Request Hedging¶
Request hedging is a latency-reduction technique where a client sends a duplicate request to the same service after a short delay, and uses whichever response arrives first. The slower duplicate is cancelled as soon as the first response is received. This is sometimes called a "speculative retry" or "tail-cut" strategy.
Hedging is especially effective against tail latency - the high-percentile slow requests caused by GC pauses, kernel scheduling jitter, hot spots in downstream caches, or transient network congestion. Rather than waiting the full p99 time on every request, hedging lets you pay the cost of occasional extra network traffic to keep your observed latency close to the p50.
WithHedging¶
WithHedging enables request hedging. After after duration has elapsed and the first attempt has not yet returned a response, a duplicate request is issued in parallel. The first response to arrive (from either the original or the hedge) is returned to the caller. The other in-flight request is cancelled immediately.
package main
import (
"context"
"fmt"
"log"
"time"
"github.com/jhonsferg/relay"
)
func main() {
// Issue a hedge if the original request has not returned within 50ms.
// At p50 = 20ms, most requests finish before the hedge is needed.
// At p99 = 200ms, the hedge fires and the slow outlier is replaced.
client, err := relay.New(
relay.WithBaseURL("https://search.internal"),
relay.WithHedging(50*time.Millisecond),
)
if err != nil {
log.Fatal(err)
}
resp, err := client.Get(context.Background(), "/search?q=relay", nil)
if err != nil {
log.Fatal(err)
}
defer resp.Body.Close()
fmt.Println("status:", resp.StatusCode)
}
note The
afterduration should be set close to your p95 latency - not your p50 or p99. Setting it too low wastes bandwidth by hedging almost every request.

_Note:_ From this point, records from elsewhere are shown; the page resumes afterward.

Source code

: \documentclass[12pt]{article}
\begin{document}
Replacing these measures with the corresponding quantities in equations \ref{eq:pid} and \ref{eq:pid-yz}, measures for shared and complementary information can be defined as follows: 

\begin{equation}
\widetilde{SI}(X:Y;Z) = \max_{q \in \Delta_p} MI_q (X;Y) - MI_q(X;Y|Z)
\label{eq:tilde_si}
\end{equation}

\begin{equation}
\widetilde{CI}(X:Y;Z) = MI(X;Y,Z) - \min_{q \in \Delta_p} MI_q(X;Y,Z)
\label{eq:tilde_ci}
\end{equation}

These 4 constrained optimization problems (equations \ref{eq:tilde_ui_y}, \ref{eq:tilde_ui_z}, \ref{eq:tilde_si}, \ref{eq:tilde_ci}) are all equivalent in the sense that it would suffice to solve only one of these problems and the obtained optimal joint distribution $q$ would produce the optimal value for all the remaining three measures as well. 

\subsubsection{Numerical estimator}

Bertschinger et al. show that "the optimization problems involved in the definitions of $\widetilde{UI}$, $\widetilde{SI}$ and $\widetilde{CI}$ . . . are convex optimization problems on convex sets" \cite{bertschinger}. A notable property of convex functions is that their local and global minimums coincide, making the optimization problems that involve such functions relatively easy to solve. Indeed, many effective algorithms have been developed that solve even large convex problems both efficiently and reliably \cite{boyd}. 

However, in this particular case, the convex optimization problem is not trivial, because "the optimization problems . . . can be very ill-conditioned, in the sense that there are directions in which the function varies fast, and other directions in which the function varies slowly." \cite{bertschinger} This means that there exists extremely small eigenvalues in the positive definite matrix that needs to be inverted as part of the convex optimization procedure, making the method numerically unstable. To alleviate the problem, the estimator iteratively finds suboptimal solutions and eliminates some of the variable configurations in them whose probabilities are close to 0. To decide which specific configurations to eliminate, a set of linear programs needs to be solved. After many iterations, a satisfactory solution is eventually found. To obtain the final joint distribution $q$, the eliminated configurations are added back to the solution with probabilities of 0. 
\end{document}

Setting it too high means it only fires for extreme outliers and the latency improvement is minimal.
HedgeMaxAttempts¶
// HedgeMaxAttempts controls the maximum number of parallel attempts,
// including the original. Default is 2 (one original + one hedge).
type HedgeMaxAttempts int
By default, hedging issues at most two attempts: the original and one hedge. You can raise this limit to allow more parallel speculative requests, which reduces tail latency further at the cost of increased load on the downstream service.
package main
import (
"context"
"fmt"
"log"
"time"
"github.com/jhonsferg/relay"
)
func main() {
// Allow up to 3 parallel attempts: original + 2 hedges.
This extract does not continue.